Top of Data in this exercise

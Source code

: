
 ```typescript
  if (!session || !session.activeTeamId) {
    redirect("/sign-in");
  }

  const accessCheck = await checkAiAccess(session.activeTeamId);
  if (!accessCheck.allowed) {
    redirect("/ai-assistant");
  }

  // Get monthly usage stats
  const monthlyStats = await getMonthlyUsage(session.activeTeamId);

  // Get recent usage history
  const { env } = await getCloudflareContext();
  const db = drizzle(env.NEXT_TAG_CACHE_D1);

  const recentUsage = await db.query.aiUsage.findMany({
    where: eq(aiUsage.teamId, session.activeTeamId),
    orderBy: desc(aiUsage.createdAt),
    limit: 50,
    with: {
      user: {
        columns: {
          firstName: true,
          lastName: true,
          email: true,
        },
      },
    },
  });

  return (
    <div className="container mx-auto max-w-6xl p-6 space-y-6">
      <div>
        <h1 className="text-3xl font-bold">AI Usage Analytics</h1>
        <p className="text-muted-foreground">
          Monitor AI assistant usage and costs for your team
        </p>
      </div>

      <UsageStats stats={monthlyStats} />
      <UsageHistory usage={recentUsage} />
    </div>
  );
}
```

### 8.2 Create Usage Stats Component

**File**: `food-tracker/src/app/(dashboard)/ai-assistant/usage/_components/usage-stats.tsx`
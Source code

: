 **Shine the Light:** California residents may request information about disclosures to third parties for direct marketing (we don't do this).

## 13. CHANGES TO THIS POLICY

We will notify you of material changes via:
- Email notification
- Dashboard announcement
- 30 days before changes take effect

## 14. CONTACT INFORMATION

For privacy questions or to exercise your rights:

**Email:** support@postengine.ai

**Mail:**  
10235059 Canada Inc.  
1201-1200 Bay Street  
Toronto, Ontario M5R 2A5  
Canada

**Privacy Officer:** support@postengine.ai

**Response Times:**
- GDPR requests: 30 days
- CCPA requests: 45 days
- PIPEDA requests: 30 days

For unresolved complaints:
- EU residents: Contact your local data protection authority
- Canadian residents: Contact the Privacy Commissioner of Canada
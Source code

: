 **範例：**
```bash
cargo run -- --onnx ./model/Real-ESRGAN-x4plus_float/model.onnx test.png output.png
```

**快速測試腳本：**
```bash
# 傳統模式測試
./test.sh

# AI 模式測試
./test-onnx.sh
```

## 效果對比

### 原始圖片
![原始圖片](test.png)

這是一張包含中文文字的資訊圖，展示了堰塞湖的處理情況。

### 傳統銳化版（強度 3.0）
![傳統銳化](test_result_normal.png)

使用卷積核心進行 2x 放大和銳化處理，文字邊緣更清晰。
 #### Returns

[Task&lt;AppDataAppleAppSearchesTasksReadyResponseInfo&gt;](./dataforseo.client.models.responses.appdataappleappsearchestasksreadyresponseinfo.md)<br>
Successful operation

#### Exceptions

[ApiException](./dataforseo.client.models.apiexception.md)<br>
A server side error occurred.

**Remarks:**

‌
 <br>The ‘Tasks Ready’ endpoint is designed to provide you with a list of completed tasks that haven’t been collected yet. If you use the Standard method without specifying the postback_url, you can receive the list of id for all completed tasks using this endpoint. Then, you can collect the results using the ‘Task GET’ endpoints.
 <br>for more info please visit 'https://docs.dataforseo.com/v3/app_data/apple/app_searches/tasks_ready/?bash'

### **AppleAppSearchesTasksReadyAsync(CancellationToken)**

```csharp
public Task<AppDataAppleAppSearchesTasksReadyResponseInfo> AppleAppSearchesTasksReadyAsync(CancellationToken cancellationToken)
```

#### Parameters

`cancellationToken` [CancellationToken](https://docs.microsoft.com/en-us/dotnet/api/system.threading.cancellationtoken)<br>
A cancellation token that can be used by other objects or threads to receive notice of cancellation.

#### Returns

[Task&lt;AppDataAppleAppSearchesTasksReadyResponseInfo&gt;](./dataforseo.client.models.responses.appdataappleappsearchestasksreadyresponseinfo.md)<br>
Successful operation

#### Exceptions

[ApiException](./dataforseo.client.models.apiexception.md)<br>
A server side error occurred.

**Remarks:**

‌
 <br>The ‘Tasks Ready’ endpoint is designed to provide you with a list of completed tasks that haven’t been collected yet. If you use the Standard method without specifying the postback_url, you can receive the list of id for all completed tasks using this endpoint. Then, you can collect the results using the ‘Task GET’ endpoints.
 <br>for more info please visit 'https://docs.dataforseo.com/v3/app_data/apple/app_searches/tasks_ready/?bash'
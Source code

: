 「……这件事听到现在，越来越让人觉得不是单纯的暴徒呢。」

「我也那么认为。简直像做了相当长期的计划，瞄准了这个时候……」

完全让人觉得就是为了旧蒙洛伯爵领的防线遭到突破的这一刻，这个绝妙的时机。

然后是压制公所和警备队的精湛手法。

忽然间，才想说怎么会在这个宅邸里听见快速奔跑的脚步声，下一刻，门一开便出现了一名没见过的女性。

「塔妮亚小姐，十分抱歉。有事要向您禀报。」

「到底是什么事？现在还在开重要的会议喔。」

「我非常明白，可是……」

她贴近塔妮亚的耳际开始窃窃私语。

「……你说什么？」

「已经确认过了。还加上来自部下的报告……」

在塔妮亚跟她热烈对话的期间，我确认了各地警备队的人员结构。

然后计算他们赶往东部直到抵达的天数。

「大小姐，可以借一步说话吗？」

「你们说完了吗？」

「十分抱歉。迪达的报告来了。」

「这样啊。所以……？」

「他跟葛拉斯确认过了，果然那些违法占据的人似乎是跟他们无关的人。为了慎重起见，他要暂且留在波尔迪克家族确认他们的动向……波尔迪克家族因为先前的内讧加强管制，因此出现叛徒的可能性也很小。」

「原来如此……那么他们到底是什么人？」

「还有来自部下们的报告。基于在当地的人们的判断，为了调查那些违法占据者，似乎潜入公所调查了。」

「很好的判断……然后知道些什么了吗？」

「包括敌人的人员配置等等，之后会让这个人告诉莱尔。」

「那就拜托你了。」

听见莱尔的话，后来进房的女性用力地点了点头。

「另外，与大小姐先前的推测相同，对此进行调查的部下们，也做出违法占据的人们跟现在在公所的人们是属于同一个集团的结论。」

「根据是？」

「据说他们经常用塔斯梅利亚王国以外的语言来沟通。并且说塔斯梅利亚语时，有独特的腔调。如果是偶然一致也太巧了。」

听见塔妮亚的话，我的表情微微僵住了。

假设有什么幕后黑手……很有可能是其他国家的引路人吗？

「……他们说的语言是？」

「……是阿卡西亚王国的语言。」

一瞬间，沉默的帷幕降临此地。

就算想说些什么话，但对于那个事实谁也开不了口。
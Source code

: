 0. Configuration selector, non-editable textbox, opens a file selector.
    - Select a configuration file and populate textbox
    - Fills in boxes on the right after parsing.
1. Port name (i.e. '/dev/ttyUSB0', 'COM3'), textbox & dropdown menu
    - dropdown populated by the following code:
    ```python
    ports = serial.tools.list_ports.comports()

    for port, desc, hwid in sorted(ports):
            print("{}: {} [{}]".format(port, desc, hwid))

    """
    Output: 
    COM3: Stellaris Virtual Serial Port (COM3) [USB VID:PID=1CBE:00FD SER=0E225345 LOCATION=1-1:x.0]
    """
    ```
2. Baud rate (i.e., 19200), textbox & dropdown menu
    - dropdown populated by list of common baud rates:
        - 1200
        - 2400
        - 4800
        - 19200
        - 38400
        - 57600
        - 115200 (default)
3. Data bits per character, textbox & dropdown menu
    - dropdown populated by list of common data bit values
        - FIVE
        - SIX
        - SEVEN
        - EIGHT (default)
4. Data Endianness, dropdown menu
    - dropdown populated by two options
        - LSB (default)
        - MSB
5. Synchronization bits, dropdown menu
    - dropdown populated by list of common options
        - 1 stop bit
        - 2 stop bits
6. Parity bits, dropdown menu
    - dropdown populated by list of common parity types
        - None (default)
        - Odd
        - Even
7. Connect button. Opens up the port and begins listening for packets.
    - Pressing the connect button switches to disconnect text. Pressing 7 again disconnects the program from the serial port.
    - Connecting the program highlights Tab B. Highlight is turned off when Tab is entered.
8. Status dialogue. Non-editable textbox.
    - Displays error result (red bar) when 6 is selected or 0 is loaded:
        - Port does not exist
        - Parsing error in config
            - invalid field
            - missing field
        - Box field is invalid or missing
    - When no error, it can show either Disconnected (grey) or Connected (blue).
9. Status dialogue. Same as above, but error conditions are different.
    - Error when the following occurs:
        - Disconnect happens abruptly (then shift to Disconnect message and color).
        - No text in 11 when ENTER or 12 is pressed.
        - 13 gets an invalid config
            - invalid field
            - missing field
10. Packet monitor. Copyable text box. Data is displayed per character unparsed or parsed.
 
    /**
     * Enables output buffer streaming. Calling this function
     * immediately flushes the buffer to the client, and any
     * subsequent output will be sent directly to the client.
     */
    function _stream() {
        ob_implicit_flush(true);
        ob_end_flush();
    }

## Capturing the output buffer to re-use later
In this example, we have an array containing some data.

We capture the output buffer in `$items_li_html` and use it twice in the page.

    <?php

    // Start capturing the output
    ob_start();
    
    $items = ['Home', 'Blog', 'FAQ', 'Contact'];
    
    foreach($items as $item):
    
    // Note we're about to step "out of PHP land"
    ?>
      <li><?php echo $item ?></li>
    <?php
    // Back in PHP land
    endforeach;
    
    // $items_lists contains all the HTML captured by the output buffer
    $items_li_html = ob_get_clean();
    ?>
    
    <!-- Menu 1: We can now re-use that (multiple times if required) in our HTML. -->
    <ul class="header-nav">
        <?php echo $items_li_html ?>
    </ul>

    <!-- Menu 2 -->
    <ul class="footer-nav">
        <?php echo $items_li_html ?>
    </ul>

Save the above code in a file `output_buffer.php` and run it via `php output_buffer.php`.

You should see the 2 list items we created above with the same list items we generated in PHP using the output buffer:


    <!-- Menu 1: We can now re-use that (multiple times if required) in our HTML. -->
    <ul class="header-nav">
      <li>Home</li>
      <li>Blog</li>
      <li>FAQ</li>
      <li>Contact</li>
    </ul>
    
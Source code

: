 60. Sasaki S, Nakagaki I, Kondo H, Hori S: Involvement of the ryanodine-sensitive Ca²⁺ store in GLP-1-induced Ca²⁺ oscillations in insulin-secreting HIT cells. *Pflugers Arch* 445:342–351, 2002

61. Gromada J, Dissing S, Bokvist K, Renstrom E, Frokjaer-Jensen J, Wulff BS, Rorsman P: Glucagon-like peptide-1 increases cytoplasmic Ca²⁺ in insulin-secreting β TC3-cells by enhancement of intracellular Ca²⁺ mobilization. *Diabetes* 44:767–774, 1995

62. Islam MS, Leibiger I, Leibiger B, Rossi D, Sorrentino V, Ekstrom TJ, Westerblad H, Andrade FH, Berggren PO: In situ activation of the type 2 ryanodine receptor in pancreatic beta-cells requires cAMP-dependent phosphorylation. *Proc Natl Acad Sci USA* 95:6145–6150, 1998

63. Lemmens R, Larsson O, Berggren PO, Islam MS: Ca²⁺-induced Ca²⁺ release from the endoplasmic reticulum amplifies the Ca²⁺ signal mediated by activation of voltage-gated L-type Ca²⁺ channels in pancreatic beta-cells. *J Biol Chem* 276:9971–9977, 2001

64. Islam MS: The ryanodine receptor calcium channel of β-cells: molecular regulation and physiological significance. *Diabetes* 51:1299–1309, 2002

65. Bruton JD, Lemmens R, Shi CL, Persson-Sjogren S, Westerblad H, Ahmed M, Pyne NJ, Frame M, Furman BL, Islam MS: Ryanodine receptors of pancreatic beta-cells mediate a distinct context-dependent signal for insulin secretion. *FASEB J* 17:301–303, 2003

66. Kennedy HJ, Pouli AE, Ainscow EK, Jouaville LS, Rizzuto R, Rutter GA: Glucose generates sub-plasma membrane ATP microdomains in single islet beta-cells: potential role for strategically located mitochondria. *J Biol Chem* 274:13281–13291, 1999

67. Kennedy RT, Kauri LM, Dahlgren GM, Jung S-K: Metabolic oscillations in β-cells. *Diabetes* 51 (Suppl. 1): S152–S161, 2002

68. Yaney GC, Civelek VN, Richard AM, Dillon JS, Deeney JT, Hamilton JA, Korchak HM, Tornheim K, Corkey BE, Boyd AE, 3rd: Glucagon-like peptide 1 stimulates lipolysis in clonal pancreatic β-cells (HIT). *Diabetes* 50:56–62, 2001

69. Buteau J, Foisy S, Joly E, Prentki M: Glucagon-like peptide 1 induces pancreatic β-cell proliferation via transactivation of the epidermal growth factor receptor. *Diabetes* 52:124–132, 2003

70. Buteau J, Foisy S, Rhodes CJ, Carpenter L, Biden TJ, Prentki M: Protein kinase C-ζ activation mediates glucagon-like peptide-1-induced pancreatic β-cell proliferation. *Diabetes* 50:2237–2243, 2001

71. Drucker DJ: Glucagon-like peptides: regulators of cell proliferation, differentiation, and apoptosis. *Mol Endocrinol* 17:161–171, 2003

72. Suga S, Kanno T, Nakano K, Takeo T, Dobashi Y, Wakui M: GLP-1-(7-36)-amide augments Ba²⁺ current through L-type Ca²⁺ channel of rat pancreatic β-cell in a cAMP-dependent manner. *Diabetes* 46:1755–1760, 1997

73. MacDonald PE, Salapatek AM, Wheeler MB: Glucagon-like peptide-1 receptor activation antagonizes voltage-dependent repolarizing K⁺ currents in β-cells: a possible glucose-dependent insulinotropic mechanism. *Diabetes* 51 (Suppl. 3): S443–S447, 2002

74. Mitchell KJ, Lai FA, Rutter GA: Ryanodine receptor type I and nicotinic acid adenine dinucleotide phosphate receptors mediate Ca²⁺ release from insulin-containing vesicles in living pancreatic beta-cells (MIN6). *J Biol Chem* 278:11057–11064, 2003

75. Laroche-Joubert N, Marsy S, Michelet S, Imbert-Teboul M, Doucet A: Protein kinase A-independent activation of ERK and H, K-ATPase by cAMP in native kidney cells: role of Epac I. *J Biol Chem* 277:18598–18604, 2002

Bottom of Data in this exercise

Problem:
Copy out the lines of the records above in which the string "following" appears.

Solution to this problem:
    - dropdown populated by the following code:
    - Error when the following occurs:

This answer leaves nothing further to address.